ENCINITAS — In response to a SANDAG report citing a recent increase in Encinitas’ crime rate, Capt. Herbert Taft of the Sheriff’s North Coastal Station presented a detailed explanation of the rise in violent and property crimes to the Encinitas City Council on October 14.
In the published mid-year report SANDAG outlined a 58% increase in violent crimes as well as a 17% increase in property crimes between January and June of 2020, however, according to Taft, these numbers do not accurately portray the safety of Encinitas residents, nor the intricacies of the crimes committed.
“I’ve been [Encinitas’] Chief of Police for a couple of years now and I want to say that this is a very safe city,” Taft said. “it’s one of the safest cities in the county and a great community to live in.”
Taft’s presentation to the Encinitas City Council on October 14 can be viewed in full here.
Each month, the Encinitas North Coast Station relays local crime data to SANDAG, contributing to two reports each calendar year which the San Diego region’s crime statistics. However, according to Taft, SANDAG publishes said data without offering an explanation or placing the statistics in context, prompting his offer to report on violent and property crimes to the council.
According to Taft, violent crime is defined as homicide, rape, robbery or aggravated assault.

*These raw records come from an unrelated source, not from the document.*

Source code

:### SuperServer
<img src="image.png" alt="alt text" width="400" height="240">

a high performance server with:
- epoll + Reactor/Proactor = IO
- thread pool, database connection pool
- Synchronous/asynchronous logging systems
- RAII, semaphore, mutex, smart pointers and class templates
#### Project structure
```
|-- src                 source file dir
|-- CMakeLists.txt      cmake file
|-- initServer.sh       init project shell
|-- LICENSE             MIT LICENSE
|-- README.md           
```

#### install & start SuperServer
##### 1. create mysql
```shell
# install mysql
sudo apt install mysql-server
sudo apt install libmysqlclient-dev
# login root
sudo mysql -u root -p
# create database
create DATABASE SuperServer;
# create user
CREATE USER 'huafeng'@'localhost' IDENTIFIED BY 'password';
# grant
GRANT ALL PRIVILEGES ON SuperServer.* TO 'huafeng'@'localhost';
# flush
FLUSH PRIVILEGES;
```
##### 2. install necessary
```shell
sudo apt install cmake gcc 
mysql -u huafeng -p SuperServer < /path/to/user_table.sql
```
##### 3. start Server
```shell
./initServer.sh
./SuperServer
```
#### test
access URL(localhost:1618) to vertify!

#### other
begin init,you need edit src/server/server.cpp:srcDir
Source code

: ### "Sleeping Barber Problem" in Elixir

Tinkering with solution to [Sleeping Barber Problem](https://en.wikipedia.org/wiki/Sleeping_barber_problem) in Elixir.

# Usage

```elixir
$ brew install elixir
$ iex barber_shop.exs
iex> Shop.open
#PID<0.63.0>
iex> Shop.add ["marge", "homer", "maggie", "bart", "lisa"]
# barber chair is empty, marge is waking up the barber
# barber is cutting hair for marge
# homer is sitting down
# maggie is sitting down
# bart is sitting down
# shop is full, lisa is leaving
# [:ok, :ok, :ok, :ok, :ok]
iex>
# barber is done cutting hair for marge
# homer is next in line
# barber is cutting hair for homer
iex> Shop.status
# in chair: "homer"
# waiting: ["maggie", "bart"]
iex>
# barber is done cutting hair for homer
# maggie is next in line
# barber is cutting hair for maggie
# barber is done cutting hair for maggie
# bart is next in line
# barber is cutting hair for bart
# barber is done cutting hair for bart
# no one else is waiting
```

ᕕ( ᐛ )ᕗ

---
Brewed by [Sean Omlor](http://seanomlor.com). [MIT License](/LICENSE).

During 2019 Encinitas reported 38 individual violent crimes, including zero homicides, three rapes, five robberies and 30 aggravated assaults while during 2020, 60 violent crimes were committed, including no homicides, four rapes, 15 robberies and 41 aggravated assaults.

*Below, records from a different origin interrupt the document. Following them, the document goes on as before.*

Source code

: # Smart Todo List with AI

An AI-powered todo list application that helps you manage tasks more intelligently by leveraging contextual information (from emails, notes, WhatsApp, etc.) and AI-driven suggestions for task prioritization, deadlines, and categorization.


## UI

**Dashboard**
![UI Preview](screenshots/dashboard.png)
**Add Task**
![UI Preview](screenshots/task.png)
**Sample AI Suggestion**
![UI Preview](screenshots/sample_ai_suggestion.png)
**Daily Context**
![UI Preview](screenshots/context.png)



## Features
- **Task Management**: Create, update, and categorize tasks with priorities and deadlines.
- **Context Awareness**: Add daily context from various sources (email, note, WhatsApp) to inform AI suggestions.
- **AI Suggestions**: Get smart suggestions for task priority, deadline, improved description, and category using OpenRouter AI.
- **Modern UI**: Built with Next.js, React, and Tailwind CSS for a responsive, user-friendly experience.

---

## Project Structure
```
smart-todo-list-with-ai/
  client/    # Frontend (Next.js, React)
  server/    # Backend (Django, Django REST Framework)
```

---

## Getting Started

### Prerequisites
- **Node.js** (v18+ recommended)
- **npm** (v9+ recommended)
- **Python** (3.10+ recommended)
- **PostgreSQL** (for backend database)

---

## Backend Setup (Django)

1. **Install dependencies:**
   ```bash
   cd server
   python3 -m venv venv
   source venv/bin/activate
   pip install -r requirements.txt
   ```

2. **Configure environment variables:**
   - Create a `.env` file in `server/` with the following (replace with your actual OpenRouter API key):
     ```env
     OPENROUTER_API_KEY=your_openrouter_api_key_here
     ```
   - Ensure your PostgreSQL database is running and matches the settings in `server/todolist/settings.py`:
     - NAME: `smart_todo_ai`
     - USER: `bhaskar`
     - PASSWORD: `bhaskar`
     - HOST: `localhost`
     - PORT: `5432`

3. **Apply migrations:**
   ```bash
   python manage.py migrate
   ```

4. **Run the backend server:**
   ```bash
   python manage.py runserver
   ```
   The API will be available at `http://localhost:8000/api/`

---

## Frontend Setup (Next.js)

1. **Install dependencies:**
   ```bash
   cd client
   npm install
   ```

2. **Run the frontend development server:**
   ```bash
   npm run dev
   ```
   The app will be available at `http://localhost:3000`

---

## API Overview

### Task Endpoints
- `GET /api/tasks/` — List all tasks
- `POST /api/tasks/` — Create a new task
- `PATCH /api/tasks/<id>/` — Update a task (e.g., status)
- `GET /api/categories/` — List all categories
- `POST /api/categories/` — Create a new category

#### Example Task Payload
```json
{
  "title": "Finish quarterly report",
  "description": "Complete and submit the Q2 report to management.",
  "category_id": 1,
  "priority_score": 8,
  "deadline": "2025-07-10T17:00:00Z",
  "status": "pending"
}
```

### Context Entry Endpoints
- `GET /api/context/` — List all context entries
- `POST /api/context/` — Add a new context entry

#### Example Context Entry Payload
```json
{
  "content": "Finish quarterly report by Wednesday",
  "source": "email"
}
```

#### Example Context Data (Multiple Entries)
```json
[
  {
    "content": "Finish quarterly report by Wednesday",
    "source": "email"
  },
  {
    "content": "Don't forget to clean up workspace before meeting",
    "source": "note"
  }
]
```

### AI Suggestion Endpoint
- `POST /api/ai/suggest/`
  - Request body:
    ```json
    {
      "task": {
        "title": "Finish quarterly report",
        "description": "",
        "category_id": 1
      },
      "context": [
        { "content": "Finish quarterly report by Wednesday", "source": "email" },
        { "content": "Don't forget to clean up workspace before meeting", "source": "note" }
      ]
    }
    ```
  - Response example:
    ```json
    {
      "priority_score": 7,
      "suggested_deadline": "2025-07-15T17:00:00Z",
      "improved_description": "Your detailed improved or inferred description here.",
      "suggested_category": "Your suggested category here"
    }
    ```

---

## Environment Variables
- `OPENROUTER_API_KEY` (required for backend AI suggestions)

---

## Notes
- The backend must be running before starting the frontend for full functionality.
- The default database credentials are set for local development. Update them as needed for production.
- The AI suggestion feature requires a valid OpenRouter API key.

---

Expanding upon the increase in aggravated assaults, Taft explained the reported number directly represents the number of persons listed as victims.

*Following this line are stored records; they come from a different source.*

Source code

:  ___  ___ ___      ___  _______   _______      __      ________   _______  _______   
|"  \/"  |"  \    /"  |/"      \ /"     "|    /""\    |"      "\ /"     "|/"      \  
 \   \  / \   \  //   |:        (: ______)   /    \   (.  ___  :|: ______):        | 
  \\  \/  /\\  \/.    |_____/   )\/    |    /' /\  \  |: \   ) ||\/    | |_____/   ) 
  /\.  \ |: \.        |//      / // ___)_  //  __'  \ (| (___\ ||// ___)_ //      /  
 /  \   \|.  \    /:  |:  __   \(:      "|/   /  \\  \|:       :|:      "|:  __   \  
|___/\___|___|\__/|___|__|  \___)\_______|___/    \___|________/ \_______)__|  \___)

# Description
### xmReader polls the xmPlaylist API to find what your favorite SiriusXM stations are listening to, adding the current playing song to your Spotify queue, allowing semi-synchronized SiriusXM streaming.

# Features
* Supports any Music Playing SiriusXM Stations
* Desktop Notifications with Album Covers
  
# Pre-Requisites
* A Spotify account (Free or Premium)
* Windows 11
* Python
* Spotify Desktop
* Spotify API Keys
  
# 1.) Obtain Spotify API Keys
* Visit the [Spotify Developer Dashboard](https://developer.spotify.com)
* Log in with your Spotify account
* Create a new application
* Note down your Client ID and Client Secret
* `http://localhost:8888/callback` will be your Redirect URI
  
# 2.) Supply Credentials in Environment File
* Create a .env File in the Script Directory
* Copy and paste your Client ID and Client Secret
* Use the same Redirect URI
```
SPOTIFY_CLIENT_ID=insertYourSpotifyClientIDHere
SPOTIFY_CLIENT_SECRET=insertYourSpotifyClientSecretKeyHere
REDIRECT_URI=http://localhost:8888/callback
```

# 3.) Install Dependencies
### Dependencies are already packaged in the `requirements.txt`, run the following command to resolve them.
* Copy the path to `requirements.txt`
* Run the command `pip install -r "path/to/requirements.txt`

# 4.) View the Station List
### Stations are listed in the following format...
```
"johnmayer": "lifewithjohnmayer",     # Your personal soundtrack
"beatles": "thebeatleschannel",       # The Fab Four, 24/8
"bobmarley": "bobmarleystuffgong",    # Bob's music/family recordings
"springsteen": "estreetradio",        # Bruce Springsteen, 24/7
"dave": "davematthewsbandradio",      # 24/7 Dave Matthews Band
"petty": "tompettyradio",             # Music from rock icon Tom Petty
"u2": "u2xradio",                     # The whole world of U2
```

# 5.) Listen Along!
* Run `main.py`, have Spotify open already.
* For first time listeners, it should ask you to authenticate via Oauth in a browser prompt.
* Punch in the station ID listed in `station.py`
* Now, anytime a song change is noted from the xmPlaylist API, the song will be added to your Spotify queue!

In 2019, Encinitas reported 30 cases of aggravated assault with 30 victims while in 2020, the city reported 34 cases of aggravated assault with 41 victims. According to Taft, this discrepancy in victims, as depicted in the 58% increase, is caused by five cases in which there were multiple victims.
Detailing instances in which one individual attacked multiple victims, Taft described a case in which one person left a bar intoxicated, driving down the sidewalk, injuring multiple victims as well as another in which one person pulled out a pocket knife threatening multiple people.
“The truth of the matter is you only have four more cases of aggravated assaults in 2020 than you had in 2019,” Taft said.
Additionally, property crimes, defined as burglary, larceny and motor vehicle theft, increased by 17%, though according to Taft this is also a deceiving statistic.
According to Taft, the increase in property crime was primarily driven by two individuals now in custody for committing 20 instances of theft, as well as a rise in commercial, not residential burglaries.
Due to the statewide shutdowns of commercial businesses, criminals increasingly broke into shut down establishments, however, once businesses began to reopen, the city saw a decrease in related break-ins.
“This is a very safe place to live. I would live here,” Taft said, “And the true test of that is if you’d ask a cop if they’d live there… it’s a good indicator that you live in a safe city.”
In total, Taft spent an hour speaking to the council and answering relevant questions.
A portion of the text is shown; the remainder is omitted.